This one comes from a reader, and was what inspired me to find a Vassar Miller poem to post yesterday. The original text is here. Thanks for letting me post it!
Vassar Miller
By Ron Starbuck
Ah, Vassar, tell me that it
was only yesterday and
not twenty five years
ago nearly.
When we were sitting
in your living room together,
while you listened to me
reading my first poor verse.
I loved our time together then,
drinking Coca Colas in six ounce bottles, you with
a plastic straw because that was easiest. Sucking
up life as much as you could with quiet desperation.
And I loved how your little dog
Cricket, would look at us
with the kindest of eyes,
knowing how good the company
was for us both. He was wise in dog
years and understanding then, as I loved
how he reminded me too of Toto from
the Wizard of Oz.
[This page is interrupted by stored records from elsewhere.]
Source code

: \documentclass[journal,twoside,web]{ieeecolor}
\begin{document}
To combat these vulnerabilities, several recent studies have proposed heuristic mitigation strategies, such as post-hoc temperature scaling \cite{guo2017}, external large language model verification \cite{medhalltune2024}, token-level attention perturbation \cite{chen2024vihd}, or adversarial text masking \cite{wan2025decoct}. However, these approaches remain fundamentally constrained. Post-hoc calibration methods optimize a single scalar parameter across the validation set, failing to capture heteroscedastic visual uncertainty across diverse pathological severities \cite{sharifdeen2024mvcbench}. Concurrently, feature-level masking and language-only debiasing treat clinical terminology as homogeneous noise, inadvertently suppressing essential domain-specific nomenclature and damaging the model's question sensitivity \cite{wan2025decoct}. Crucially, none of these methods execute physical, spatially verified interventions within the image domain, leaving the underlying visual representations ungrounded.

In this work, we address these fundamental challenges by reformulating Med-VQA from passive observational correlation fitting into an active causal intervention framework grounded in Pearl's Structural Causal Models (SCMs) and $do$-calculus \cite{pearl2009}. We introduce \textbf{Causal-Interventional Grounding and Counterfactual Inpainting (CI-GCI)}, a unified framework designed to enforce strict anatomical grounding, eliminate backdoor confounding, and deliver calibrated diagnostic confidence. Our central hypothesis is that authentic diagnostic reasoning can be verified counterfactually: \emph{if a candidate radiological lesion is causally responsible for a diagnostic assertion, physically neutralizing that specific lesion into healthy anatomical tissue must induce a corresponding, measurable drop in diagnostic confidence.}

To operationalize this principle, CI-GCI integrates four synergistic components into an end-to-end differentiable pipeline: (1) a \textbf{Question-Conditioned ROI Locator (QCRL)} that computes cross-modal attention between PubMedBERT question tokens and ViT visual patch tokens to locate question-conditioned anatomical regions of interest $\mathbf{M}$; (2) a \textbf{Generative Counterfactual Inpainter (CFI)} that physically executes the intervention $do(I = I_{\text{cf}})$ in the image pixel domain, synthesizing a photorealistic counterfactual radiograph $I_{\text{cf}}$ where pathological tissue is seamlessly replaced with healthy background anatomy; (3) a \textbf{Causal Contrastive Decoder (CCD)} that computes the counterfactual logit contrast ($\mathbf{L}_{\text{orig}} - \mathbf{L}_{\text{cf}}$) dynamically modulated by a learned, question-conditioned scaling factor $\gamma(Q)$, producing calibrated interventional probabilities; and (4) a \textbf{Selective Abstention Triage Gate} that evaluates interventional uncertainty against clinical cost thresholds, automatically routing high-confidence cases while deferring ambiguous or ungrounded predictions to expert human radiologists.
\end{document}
Which was always
more than appropriate, since to the
world you were and are still
a wizard with words, spinning out
verse like golden threads and
weaving together each phrase
carefully and thoughtfully as if
they were made of fire and light
that could both burn and enlighten our minds.
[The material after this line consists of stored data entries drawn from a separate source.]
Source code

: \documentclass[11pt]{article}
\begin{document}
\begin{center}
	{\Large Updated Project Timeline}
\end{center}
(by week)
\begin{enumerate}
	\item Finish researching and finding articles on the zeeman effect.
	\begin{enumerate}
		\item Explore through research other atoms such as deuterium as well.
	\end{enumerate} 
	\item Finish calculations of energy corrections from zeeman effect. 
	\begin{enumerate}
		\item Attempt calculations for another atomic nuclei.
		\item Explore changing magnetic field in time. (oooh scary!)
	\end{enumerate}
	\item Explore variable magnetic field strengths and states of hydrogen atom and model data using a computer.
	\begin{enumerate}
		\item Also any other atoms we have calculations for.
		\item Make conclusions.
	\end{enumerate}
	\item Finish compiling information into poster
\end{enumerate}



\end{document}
You taught me how to listen, oh so
carefully, haltered as you were
in your speech, grinding out each word
with such loving labor, milling them down
to the finest of flour. I could see how
quick your mind moved, and how slow
the words would come falling out of your mouth
frustrating you beyond measure.
Still, you continued, the work was
that important, wasn’t it? Passing on
whatever you could from one
generation to the next.
If heaven is as bright and wonderful as we
wish, then my wish is for you is to be an
angel of verse, whispering in our ears a word or
two that will continue to heal the world.
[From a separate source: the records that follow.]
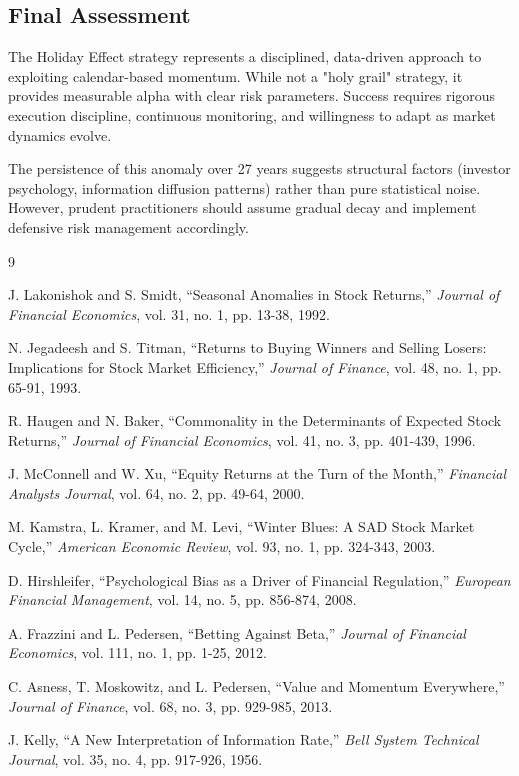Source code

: \documentclass[twocolumn,ieee]{arithmaxresearch}
\begin{document}
\subsection{Final Assessment}

The Holiday Effect strategy represents a disciplined, data-driven approach to exploiting calendar-based momentum. While not a "holy grail" strategy, it provides measurable alpha with clear risk parameters. Success requires rigorous execution discipline, continuous monitoring, and willingness to adapt as market dynamics evolve.

The persistence of this anomaly over 27 years suggests structural factors (investor psychology, information diffusion patterns) rather than pure statistical noise. However, prudent practitioners should assume gradual decay and implement defensive risk management accordingly.

\begin{thebibliography}{9}

J. Lakonishok and S. Smidt, ``Seasonal Anomalies in Stock Returns,'' \emph{Journal of Financial Economics}, vol. 31, no. 1, pp. 13-38, 1992.

N. Jegadeesh and S. Titman, ``Returns to Buying Winners and Selling Losers: Implications for Stock Market Efficiency,'' \emph{Journal of Finance}, vol. 48, no. 1, pp. 65-91, 1993.

R. Haugen and N. Baker, ``Commonality in the Determinants of Expected Stock Returns,'' \emph{Journal of Financial Economics}, vol. 41, no. 3, pp. 401-439, 1996.

J. McConnell and W. Xu, ``Equity Returns at the Turn of the Month,'' \emph{Financial Analysts Journal}, vol. 64, no. 2, pp. 49-64, 2000.

M. Kamstra, L. Kramer, and M. Levi, ``Winter Blues: A SAD Stock Market Cycle,'' \emph{American Economic Review}, vol. 93, no. 1, pp. 324-343, 2003.

D. Hirshleifer, ``Psychological Bias as a Driver of Financial Regulation,'' \emph{European Financial Management}, vol. 14, no. 5, pp. 856-874, 2008.

A. Frazzini and L. Pedersen, ``Betting Against Beta,'' \emph{Journal of Financial Economics}, vol. 111, no. 1, pp. 1-25, 2012.

C. Asness, T. Moskowitz, and L. Pedersen, ``Value and Momentum Everywhere,'' \emph{Journal of Finance}, vol. 68, no. 3, pp. 929-985, 2013.

J. Kelly, ``A New Interpretation of Information Rate,'' \emph{Bell System Technical Journal}, vol. 35, no. 4, pp. 917-926, 1956.

\end{thebibliography}
\end{document}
Our world needs such healing still, we need
words that will lead us into the deepest
places of our being, where the stillness
waits with compassion and wonder.
Pain was your steady companion
all your life, and you faced loneliness
each single day, like a back pew Christian
no one notices entering into God’s holy house.
And yet, I suspect now, with your many tongues untied,
that you are shouting out verses across all
the heavens. Stitching together lines like sutras
and weaving together a tapestry of brightness
and light, that causes all of creation to take note
of you, and your voice. You have come home you know.
You have come home to the cradle of Christ, holding
the Incarnate Word like an infant close to your heart.
You who loved words and poetry so well, and spoke
with eloquence I am still grasping for now. I wish
your words would enter my mouth, spinning out again
and again a peace to repair the world.